Problem to solve >>
Print all of the records below again without a single difference.

Listed entries >>
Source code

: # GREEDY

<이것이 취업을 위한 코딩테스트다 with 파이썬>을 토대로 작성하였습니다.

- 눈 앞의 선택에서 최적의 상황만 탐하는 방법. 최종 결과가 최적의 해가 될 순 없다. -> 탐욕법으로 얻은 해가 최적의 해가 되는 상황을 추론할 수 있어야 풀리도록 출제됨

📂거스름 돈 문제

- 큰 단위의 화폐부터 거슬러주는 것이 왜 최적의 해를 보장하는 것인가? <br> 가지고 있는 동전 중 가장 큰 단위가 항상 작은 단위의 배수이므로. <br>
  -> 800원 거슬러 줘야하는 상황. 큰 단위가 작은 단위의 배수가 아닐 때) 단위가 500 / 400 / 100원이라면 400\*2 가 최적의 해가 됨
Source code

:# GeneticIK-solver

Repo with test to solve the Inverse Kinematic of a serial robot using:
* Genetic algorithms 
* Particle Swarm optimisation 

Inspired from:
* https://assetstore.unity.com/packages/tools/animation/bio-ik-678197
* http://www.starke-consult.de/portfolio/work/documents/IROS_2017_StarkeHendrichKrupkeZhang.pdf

Your response >>
Source code

: # GREEDY

<이것이 취업을 위한 코딩테스트다 with 파이썬>을 토대로 작성하였습니다.

- 눈 앞의 선택에서 최적의 상황만 탐하는 방법. 최종 결과가 최적의 해가 될 순 없다. -> 탐욕법으로 얻은 해가 최적의 해가 되는 상황을 추론할 수 있어야 풀리도록 출제됨

📂거스름 돈 문제

- 큰 단위의 화폐부터 거슬러주는 것이 왜 최적의 해를 보장하는 것인가? <br> 가지고 있는 동전 중 가장 큰 단위가 항상 작은 단위의 배수이므로. <br>
  -> 800원 거슬러 줘야하는 상황. 큰 단위가 작은 단위의 배수가 아닐 때) 단위가 500 / 400 / 100원이라면 400\*2 가 최적의 해가 됨
Source code

:# GeneticIK-solver

Repo with test to solve the Inverse Kinematic of a serial robot using:
* Genetic algorithms 
* Particle Swarm optimisation 

Inspired from:
* https://assetstore.unity.com/packages/tools/animation/bio-ik-678197
* http://www.starke-consult.de/portfolio/work/documents/IROS_2017_StarkeHendrichKrupkeZhang.pdf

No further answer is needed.